息苦しさが続く中、口元の血を拭いながら壁に寄りかかる時、桐野が横に回って、体を支えてくれた。


「桐野君……………………その体は何よ?」

「分からないけど。足以外にも腕に線が伸びたんだ。そしたら、ルーマってやつの腕を落すくらいには……………………」


その言葉を聞いて黒園は、一度目を見開き驚きで呼吸すらも忘れるところだった。

その後に、何故だか笑えてきて微笑する。


「まったく……………………魔術神経の蓋が開いたのは良いけど。まさか、土壇場でなんてね」

「黒園。もう休んでてくれ、後は俺がやる」

「ありがたいけど。貴方だけじゃ心配なのよ、、、もう少し休んでからね。
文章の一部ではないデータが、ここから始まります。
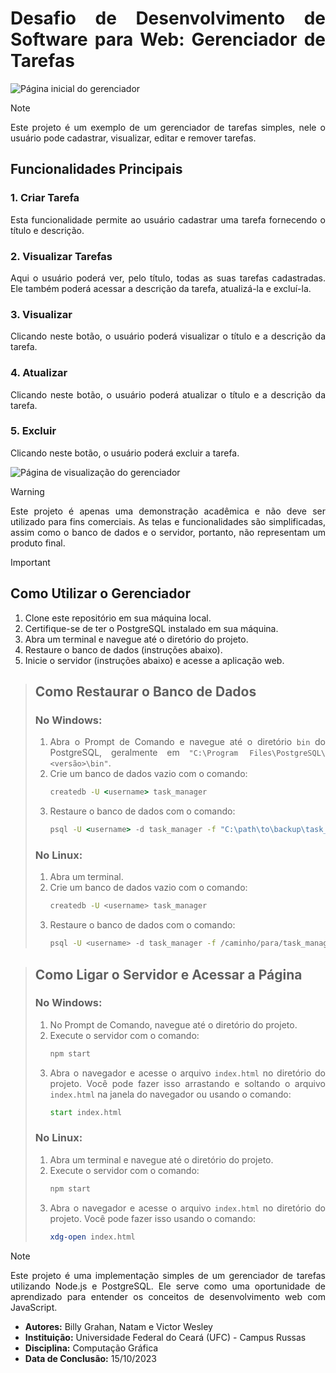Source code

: <div align="justify">

# Desafio de Desenvolvimento de Software para Web: Gerenciador de Tarefas

![Página inicial do gerenciador](https://i.imgur.com/FdIszKB.png)

> [!NOTE]
> Este projeto é um exemplo de um gerenciador de tarefas simples, nele o usuário pode cadastrar, visualizar, editar e remover tarefas.

## Funcionalidades Principais

### 1. Criar Tarefa
Esta funcionalidade permite ao usuário cadastrar uma tarefa fornecendo o título e descrição.

### 2. Visualizar Tarefas
Aqui o usuário poderá ver, pelo título, todas as suas tarefas cadastradas. Ele também poderá acessar a descrição da tarefa, atualizá-la e excluí-la.

### 3. Visualizar
Clicando neste botão, o usuário poderá visualizar o título e a descrição da tarefa.

### 4. Atualizar
Clicando neste botão, o usuário poderá atualizar o título e a descrição da tarefa.

### 5. Excluir
Clicando neste botão, o usuário poderá excluir a tarefa. 

</div>

![Página de visualização do gerenciador](https://i.imgur.com/MXCZoEG.png)

<div align="justify">

> [!WARNING]
> Este projeto é apenas uma demonstração acadêmica e não deve ser utilizado para fins comerciais. As telas e funcionalidades são simplificadas, assim como o banco de dados e o servidor, portanto, não representam um produto final.

> [!IMPORTANT]
> ## Como Utilizar o Gerenciador
> 1. Clone este repositório em sua máquina local.
> 2. Certifique-se de ter o PostgreSQL instalado em sua máquina.
> 3. Abra um terminal e navegue até o diretório do projeto.
> 4. Restaure o banco de dados (instruções abaixo).
> 5. Inicie o servidor (instruções abaixo) e acesse a aplicação web.

> ## Como Restaurar o Banco de Dados
> ### No Windows:
> 1. Abra o Prompt de Comando e navegue até o diretório `bin` do PostgreSQL, geralmente em `"C:\Program Files\PostgreSQL\<versão>\bin"`.
> 2. Crie um banco de dados vazio com o comando:
>    ```cmd
>    createdb -U <username> task_manager
>    ```
> 3. Restaure o banco de dados com o comando:
>    ```cmd
>    psql -U <username> -d task_manager -f "C:\path\to\backup\task_manager.sql"
>    ```
> 
> ### No Linux:
> 1. Abra um terminal.
> 2. Crie um banco de dados vazio com o comando:
>    ```bash
>    createdb -U <username> task_manager
>    ```
> 3. Restaure o banco de dados com o comando:
>    ```bash
>    psql -U <username> -d task_manager -f /caminho/para/task_manager.sql
>    ```

> ## Como Ligar o Servidor e Acessar a Página
> ### No Windows:
> 1. No Prompt de Comando, navegue até o diretório do projeto.
> 2. Execute o servidor com o comando:
>    ```cmd
>    npm start
>    ```
> 3. Abra o navegador e acesse o arquivo `index.html` no diretório do projeto. Você pode fazer isso arrastando e soltando o arquivo `index.html` na janela do navegador ou usando o comando:
>    ```cmd
>    start index.html
>    ```
> 
> ### No Linux:
> 1. Abra um terminal e navegue até o diretório do projeto.
> 2. Execute o servidor com o comando:
>    ```bash
>    npm start
>    ```
> 3. Abra o navegador e acesse o arquivo `index.html` no diretório do projeto. Você pode fazer isso usando o comando:
>    ```bash
>    xdg-open index.html
>    ```

> [!Note]
> Este projeto é uma implementação simples de um gerenciador de tarefas utilizando Node.js e PostgreSQL. Ele serve como uma oportunidade de aprendizado para entender os conceitos de desenvolvimento web com JavaScript.

* **Autores:** Billy Grahan, Natam e Victor Wesley
* **Instituição:** Universidade Federal do Ceará (UFC) - Campus Russas
* **Disciplina:** Computação Gráfica
* **Data de Conclusão:** 15/10/2023

</div>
だから、それまでお願いよ」

「まかされた」


すると、黒園は目を瞑る。

彼女の容態を確認し終えると、桐野は立ち上がり前に出る。

制服のブレザーを脱ぎ捨ててワイシャツの袖をまくると、拳の指の骨を鳴らす。


「こっちの準備は大丈夫だ」

「準備だなんて、戦力外が少し動けるようになっただけで、良く息巻けるわね」


スフィアの不敵な笑みは変わらない。

右腕を失ったルーマも、前に一歩出ると背後からスフィアの元で光り輝いた瞬間に失ったハズの腕が細い糸で巻かれて具現化されるのだった。


「なんだそれ?その男の魔術か?」

「何言ってるのよ。ルーマは魔術なんか使えないわ」

「何?」

「ただ私の、下部で従者なだけなんだから!」


手を前に出して合図をされた時、ルーマは動き出す。


(こっちだと黒園が巻き込まれるな……………………)


桐野は、横に走って広がった場所へと移る。

そこへ、ルーマが一気に姿勢を低くして加速し出す。

それに合わせて、振るう長い腕も横から薙ぎ払われるのだった。攻撃に反応して、咄嗟に出た腕の表面が爪が掠って防ぎきる。

しかし、威力はルーマの方が上なのだろう。

勢いに、体が後方へと下がりながら勢いに倒れそうになる。そこを突いてか、ルーマの腕は止まらない。


ようやく振りかぶった動作で隙が生まれる。

右から左腕で殴り掛かられる中、桐野は下から上に殴り返して腕を跳ね返す。


「らぁ!!!」

「――――――ッ!!!」


殴り返した腕は止まると、そのまま真下に振り下ろす。

横に移動してかわしきる桐野だが、次に一歩下がった足と同時に、ルーマの右腕が後頭部目掛けて殴りつけてくる。


「ッ!?」


しゃがみ込む桐野だが、目の前で振り下ろした左腕が顔面目掛けて伸び切るのだ。

手で受け止めるが、顔面に当たりフェンスまで吹き飛ぶ。


「かわすだけじゃ、私のルーマは倒されないわ!!」


嬉しそうなスフィアの声に、ルーマが吹き飛んだ桐野に向かって突進する。

伸びた両腕がフェンスを突き破る。


「ここだッ!!!」


左下に潜り込んだ桐野は、ルーマの腹部に向かって強く殴る。

しかし、怯む様子が無い為、左足で蹴りをくらわすが全くだ。


「な――――ッ!?」

「ゥゥゥゥゥゥゥッ!!!!!!」


引っこ抜いた左手で桐野の足を掴み上げる。


「あっはは!!!!やっちゃってぇ!!!!!」

「其処までよ!」


声に、スフィアは笑みから真顔になり、振り向いた。

其処に立っていたのは黒園だった。


「そこの男!それ以上動くなら、アナタの主の頭を吹き飛ばすわよ!!」

「ぅぅぅぅぅ……………………」


黒園の言葉が効いたのか、ルーマの動きが止まる。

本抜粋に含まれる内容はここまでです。